Where a line in the data below includes the word "what", count it. State the total and nothing more.

Stored data:
Content starts

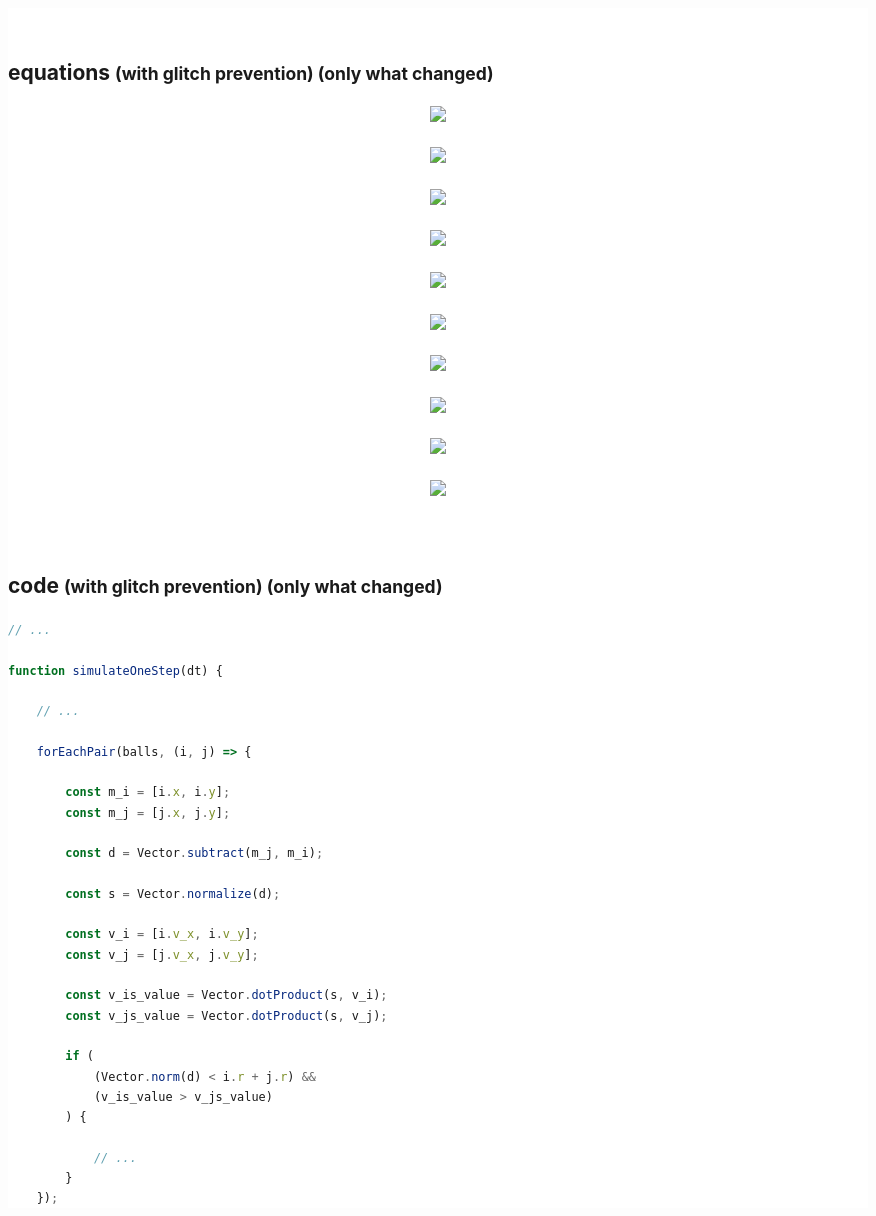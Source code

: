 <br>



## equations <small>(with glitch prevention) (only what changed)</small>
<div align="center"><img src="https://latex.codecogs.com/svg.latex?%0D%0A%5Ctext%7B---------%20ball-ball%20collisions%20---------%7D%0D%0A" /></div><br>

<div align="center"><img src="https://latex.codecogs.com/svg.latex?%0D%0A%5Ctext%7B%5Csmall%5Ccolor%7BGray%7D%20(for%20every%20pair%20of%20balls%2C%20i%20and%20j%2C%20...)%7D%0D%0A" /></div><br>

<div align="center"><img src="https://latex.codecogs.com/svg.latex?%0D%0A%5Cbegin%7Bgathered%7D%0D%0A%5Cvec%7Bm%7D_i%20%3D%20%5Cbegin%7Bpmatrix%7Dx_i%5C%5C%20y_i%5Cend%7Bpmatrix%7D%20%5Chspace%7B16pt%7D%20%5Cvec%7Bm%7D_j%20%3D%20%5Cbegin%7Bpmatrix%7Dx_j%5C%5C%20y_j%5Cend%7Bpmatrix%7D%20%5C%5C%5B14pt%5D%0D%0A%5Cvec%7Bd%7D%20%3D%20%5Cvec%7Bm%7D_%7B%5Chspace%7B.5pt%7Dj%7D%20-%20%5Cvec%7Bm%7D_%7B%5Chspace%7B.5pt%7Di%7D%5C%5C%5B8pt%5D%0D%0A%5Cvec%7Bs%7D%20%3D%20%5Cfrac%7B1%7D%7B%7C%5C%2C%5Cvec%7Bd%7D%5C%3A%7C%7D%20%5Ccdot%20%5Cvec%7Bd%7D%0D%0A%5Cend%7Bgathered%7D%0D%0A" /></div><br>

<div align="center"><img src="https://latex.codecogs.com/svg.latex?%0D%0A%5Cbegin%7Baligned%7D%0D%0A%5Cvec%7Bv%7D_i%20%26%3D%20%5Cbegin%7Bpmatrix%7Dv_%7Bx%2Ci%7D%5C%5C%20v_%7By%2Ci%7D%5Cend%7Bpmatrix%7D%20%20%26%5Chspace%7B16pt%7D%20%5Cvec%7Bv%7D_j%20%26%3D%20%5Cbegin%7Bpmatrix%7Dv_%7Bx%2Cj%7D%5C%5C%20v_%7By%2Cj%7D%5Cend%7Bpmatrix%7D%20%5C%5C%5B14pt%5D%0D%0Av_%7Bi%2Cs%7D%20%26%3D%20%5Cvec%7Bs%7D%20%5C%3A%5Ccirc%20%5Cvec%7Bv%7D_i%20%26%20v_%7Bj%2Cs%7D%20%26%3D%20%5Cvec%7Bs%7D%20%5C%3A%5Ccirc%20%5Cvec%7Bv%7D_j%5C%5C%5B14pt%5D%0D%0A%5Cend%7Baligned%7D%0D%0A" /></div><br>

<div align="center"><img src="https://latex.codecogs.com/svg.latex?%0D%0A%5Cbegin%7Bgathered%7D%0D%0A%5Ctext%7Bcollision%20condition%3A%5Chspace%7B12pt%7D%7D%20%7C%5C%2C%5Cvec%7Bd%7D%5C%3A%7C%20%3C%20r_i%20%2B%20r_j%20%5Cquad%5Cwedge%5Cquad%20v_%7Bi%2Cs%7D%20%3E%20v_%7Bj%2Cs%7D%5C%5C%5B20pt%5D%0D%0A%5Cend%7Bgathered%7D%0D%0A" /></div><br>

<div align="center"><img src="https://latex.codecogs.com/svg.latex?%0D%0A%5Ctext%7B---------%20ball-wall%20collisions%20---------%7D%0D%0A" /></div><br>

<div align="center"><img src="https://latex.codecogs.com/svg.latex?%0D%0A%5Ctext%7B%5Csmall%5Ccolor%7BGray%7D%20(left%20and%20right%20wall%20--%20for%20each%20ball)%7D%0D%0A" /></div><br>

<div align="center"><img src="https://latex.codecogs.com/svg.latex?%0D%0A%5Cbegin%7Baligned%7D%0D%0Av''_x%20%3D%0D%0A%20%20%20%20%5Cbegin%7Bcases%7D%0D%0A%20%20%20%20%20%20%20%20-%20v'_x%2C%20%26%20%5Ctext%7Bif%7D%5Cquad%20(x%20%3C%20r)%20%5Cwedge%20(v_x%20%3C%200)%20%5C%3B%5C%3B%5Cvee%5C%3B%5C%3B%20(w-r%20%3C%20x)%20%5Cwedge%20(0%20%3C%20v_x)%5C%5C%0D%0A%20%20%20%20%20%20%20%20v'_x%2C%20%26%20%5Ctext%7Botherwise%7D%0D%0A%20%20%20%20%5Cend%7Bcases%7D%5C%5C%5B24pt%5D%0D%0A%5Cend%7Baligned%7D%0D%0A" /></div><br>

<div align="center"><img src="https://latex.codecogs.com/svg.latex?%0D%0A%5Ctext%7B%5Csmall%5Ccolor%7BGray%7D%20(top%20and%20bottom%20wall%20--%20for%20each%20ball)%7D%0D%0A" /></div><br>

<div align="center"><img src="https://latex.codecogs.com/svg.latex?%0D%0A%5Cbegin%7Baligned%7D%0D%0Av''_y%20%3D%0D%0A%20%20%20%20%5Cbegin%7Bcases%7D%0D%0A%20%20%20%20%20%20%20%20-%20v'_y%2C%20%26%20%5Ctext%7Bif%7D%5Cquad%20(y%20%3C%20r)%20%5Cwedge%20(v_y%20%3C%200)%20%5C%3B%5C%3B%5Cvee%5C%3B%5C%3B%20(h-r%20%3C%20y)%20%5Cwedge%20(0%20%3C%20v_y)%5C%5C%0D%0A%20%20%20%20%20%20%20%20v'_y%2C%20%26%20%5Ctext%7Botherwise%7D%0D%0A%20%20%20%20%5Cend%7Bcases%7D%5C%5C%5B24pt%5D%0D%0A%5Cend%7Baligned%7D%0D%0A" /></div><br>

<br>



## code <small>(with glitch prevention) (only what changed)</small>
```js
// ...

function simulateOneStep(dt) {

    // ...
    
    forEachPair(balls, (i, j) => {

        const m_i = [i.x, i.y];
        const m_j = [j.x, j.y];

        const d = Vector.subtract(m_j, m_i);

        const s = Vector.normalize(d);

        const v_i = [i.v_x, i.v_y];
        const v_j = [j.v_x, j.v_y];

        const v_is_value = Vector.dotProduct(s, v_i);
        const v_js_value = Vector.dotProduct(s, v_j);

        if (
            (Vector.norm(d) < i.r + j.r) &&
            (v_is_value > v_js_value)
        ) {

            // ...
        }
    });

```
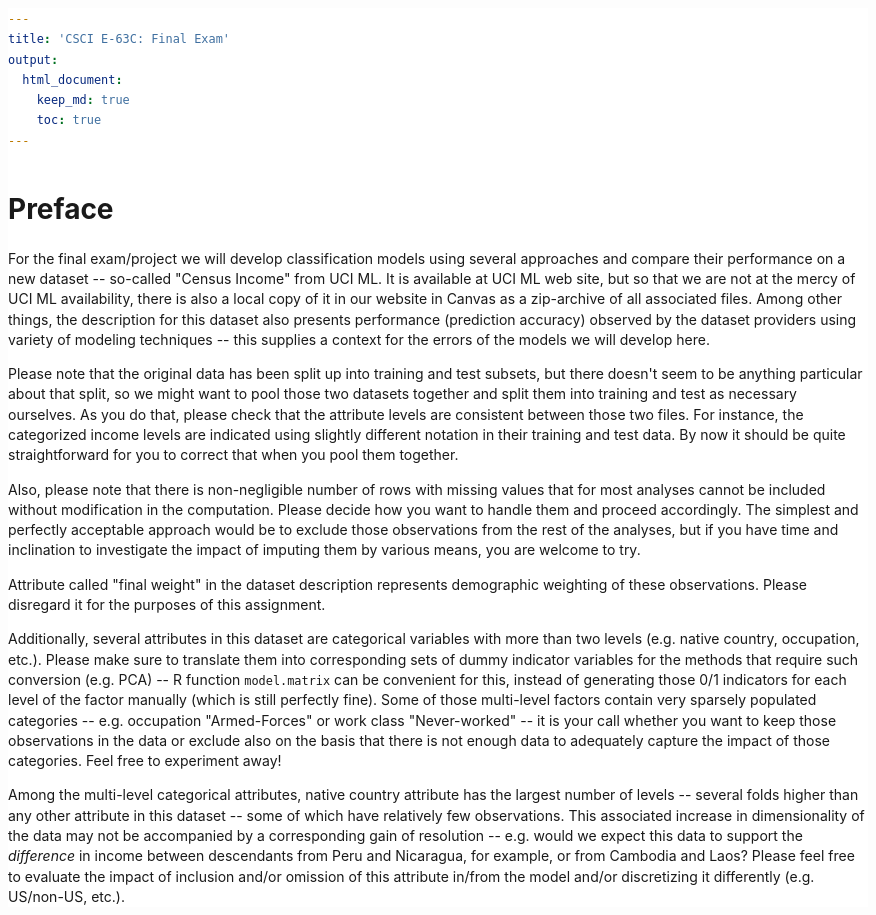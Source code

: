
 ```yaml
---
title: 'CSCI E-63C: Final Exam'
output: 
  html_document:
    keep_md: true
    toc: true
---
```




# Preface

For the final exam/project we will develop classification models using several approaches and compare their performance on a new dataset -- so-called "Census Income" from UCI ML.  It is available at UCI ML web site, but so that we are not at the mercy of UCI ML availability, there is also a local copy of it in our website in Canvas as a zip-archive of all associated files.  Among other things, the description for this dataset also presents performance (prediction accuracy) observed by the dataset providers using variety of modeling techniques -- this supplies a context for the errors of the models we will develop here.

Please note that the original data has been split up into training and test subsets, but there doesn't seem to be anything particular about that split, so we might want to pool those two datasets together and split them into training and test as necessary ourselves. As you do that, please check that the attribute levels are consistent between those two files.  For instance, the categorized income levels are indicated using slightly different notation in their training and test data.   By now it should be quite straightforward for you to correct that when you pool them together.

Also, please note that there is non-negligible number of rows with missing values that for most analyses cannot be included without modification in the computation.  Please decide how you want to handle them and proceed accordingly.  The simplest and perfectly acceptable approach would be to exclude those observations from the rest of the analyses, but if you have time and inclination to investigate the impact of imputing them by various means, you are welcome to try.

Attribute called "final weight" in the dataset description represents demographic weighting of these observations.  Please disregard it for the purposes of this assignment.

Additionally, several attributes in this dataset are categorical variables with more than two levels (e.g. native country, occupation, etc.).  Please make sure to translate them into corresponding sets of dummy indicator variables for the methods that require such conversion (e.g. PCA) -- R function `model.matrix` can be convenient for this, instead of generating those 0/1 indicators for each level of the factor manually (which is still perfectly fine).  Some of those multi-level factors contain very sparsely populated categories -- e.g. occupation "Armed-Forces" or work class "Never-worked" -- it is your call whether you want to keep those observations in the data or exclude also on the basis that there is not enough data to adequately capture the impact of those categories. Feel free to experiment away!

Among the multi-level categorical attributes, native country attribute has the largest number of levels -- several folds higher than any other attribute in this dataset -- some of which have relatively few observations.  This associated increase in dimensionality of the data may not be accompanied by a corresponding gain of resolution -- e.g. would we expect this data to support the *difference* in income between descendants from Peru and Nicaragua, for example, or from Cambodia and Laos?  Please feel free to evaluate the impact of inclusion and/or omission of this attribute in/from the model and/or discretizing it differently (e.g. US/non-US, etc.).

Content ends

| Expected output |
2